Q: After tackling similar subject matter in "Middle of Nowhere" and "13th," did this feel like a natural next step or the completion of a trilogy?              

DuVernay: I guess it is a trilogy, but that feels as if I'm not going to do more. I probably will, at some point in my career, address the American criminal justice system again. It is something that's very much of interest to me and I don't see it changing anytime soon, because the system is not changing.

But it felt like everything I made up until this point was for this. Whether it was the scale of "A Wrinkle in Time," or understanding the nuance of the families of the formerly incarcerated through "Middle of Nowhere," or some of the action and violence that I shot in "Selma," or all the history I delved into in "13th." Even "Queen Sugar," my (TV) series, and all the family dynamics. I really felt like I stepped onto the set for this fully prepared to tell the story and having the tools to tell it in the way that I wanted. It was the first time I've ever felt that way, and I hope it comes again.

Q: Aside from race, are there any other aspects of this case that you find particularly resonant in 2019? 

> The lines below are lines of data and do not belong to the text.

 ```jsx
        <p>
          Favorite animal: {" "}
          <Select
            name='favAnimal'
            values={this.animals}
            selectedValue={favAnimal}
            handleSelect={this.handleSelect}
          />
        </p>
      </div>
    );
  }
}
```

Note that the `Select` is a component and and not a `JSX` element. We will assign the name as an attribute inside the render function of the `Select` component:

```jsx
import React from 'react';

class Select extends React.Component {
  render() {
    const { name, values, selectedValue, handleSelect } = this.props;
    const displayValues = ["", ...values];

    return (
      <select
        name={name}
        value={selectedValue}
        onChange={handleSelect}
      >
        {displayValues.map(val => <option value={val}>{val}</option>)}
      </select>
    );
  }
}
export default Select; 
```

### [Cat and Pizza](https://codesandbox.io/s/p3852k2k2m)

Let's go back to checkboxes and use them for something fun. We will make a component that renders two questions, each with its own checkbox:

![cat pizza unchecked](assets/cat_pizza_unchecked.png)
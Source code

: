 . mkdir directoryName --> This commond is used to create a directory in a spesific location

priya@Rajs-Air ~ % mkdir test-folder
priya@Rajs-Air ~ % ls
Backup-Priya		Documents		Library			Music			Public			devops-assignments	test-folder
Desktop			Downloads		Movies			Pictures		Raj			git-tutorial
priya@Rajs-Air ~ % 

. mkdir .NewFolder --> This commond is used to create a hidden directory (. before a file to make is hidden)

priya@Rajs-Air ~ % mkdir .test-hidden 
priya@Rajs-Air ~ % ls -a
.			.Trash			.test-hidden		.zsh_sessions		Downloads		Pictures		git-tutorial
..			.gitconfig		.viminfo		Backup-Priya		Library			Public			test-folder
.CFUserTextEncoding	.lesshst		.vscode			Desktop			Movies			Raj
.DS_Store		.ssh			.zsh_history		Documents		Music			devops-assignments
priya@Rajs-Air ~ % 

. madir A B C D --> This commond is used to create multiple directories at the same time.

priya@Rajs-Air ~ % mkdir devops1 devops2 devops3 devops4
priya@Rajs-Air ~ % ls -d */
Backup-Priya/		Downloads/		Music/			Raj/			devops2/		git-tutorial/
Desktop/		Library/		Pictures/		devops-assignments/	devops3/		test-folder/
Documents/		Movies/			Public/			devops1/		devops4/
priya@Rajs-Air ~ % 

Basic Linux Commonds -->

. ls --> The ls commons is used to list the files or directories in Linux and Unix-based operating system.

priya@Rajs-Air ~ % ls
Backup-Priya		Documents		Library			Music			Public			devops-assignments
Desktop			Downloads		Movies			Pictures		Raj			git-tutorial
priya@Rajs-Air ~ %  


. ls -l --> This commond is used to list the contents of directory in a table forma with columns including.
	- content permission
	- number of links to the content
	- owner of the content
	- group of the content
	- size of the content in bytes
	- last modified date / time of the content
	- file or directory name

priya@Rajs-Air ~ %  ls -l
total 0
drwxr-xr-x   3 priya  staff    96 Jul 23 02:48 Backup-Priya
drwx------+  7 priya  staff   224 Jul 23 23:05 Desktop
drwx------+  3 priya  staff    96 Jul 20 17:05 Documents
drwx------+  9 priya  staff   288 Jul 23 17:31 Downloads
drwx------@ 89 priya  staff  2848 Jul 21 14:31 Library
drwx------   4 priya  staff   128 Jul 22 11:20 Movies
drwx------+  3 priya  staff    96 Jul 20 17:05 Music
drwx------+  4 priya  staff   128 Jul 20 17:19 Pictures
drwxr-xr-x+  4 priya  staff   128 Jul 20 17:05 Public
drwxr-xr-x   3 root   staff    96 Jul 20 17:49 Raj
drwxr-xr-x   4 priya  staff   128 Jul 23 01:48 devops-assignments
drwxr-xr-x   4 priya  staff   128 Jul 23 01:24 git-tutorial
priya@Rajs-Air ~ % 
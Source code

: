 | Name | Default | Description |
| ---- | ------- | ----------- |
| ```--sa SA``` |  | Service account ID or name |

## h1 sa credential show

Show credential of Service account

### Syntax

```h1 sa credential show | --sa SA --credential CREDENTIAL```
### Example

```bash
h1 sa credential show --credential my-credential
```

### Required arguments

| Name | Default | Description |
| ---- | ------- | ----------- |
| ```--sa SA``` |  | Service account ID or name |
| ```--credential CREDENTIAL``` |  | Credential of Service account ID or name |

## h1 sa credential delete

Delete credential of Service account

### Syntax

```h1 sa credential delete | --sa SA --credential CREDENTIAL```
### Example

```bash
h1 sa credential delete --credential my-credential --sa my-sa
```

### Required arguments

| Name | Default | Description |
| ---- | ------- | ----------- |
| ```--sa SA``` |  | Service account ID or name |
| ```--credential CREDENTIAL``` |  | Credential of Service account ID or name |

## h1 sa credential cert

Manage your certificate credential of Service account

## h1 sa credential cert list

DuVernay: The thing that's most important for me is the unmasking of what we call the American criminal justice system, which is inherently unjust. Beyond race, it's important that we know all of the levers that are pulled, all the profit that is being made, all of the political gain that is at the heart of locking millions of people away behind bars. If there's anything I want people to know, it's that yes, race and class are at the core of a lot of it, but it's political. It's profit-based. And it's something that can be changed if enough of us wake up and understand how we're pawns in it, how our tax dollars are being used, and decide that we want to do something about it.